Compte tenu de tous ces éléments, François Fillon a raison. S’il l’emporte en passant le premier tour puis le second, il pourra dire merci à la police de la pensée. Celle-ci l’aura servi après avoir cherché à lui nuire. Et ce parce que cette pensée lui aura permis de faire valoir trois qualités qu’il faut lui reconnaître  à savoir : 1) la retenue d’abord lors des débats, 2) la clarté dans son programme et dans ses propositions, 3) le courage et la persévérance  face au déchaînement médiatico-judiciaire dont il a été l’objet.  

Qu’est-ce qui fait que la pensée est devenue plus libre aujourd’hui ? Ou bien au contraire qu’elle s’est durcie ? 

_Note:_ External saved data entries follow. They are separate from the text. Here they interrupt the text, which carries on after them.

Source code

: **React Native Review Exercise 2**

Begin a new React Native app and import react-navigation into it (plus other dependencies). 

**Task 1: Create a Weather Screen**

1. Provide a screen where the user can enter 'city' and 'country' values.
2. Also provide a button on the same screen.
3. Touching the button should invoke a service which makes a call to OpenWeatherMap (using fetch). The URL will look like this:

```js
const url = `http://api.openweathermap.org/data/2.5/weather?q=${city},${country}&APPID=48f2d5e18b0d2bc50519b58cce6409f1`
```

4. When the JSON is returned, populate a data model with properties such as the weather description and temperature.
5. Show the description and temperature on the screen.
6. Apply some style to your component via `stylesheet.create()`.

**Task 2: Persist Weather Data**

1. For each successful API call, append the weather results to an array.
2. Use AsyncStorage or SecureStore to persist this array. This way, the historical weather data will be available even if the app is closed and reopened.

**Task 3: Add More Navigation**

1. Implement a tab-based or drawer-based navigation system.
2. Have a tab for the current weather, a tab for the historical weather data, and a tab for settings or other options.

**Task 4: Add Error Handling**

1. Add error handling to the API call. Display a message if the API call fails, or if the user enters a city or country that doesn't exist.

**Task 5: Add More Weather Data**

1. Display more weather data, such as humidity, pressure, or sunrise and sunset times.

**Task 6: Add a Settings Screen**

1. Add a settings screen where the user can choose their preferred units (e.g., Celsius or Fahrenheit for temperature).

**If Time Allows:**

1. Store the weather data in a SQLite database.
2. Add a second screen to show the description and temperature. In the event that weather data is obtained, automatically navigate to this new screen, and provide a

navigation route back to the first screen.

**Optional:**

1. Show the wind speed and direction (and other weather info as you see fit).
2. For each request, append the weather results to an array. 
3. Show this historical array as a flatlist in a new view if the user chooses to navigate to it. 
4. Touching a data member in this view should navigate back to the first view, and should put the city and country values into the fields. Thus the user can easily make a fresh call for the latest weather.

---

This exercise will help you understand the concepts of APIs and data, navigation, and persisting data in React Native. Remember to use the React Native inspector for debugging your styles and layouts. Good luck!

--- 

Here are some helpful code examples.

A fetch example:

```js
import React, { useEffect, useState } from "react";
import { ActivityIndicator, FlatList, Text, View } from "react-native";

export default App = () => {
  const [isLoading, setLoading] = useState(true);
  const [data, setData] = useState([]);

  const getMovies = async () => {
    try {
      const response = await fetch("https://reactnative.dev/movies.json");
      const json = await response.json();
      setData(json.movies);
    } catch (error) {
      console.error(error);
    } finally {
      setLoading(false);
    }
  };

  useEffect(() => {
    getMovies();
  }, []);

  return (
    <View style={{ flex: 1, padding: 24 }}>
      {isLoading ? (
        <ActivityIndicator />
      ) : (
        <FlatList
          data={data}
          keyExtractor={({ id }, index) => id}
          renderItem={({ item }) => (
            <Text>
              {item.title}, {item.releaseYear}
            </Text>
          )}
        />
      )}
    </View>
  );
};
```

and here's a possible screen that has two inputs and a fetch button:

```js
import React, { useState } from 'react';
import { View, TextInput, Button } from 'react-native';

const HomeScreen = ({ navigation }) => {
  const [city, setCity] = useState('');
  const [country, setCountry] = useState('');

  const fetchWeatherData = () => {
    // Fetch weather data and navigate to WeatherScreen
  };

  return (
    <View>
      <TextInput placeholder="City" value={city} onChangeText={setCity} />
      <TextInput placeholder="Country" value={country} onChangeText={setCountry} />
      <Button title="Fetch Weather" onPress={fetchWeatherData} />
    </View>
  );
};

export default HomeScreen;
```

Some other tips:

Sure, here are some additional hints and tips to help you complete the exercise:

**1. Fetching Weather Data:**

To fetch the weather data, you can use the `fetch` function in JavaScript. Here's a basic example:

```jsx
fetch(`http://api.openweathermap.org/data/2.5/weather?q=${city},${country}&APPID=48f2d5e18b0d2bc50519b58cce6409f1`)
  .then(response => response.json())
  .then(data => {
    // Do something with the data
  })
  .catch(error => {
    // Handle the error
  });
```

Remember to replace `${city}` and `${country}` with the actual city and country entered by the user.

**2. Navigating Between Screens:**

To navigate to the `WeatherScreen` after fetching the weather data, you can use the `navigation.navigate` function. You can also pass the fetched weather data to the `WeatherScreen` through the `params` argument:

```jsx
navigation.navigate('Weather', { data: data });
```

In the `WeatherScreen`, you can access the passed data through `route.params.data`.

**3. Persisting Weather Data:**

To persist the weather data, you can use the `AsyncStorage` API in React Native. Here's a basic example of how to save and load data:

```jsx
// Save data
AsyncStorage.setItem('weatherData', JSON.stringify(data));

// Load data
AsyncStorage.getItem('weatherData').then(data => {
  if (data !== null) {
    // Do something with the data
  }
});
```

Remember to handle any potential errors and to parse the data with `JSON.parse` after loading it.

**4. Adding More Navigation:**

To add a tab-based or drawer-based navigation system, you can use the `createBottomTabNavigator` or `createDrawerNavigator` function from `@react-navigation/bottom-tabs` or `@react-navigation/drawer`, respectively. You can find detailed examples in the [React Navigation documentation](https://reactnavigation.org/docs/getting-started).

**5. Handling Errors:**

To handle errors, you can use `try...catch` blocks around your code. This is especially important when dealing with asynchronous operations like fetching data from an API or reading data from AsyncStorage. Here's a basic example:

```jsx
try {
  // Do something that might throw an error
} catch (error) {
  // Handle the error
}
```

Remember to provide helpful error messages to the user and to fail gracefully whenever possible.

Il en va de la pensée comme il en va de la démocratie. Ce qui se passe est double. D’un côté, alors que hier cela était interdit, on peut critiquer le communisme, la gauche et prononcer les mots de morale ou de spiritualité sans se faire foudroyer. En même, temps, il existe une guerre idéologique féroce.  

Pas question de critiquer la gauche quand celle-ci défend les fiertés minoritaires, marginales et libertaires. Elle qui, hier, s’efforçait de penser le monde de façon objective, réaliste, matérielle, scientifique, sociale, économique et politique, investit aujourd’hui  le champ moral  en ne parlant plus de l’objectif mais du subjectif, du réel mais de l’imaginaire, du matériel mais de l’utopie,  de l’économie mais de l’écologie, de la société mais du sociétal, du politique mais des gens. Peu sûre d’elle en ces domaines qu’elle maîtrise mal, elle compense sa faiblesse par le recours à l’intimidation, à la propagande ainsi qu’à la judiciarisation. D’où un climat de tension générant des conduites d’autocensure afin de ne pas avoir affaire à la censure. 

Il y a des tabous qui pèsent aujourd’hui sur la politique française. Quels sont-ils ? Et que révèlent-ils ? 

Un géographe français, Christophe Guilluy, dans un ouvrage intitulé La France périphérique (Flammarion 2014) a écrit que, dans les vingt prochaines années, le problème numéro un allait être celui de l’identité. Le tabou, il est là, dans l’identité et dans ce qui va avec, à savoir le fait de prononcer les mots « Français », « chrétien » « racines », « chez soi ». Bien sûr, il y a la crispation identitaire, le chauvinisme, le repli sur soi, la peur. Mais, depuis cinquante ans, à quoi assiste-t-on  dans la culture ? À un effort systématique pour détruire tout ce qui ressemble à une identité, du sens, une spiritualité, une morale ainsi qu’un enracinement. À quoi cela aboutit-il ? À un monde déraciné, dévasté, errant, désorienté, sans mémoire faute de traditions, sans avenir faute de perspectives, sans présent faute de mémoire et de perspectives. La France est une âme, un souffle, une vocation. Il faut que ce soient cette âme, ce souffle, cette vocation qui gagnent les élections. Alors quelque chose présidera vraiment ce grand pays et ces élections n’auront pas été inutiles.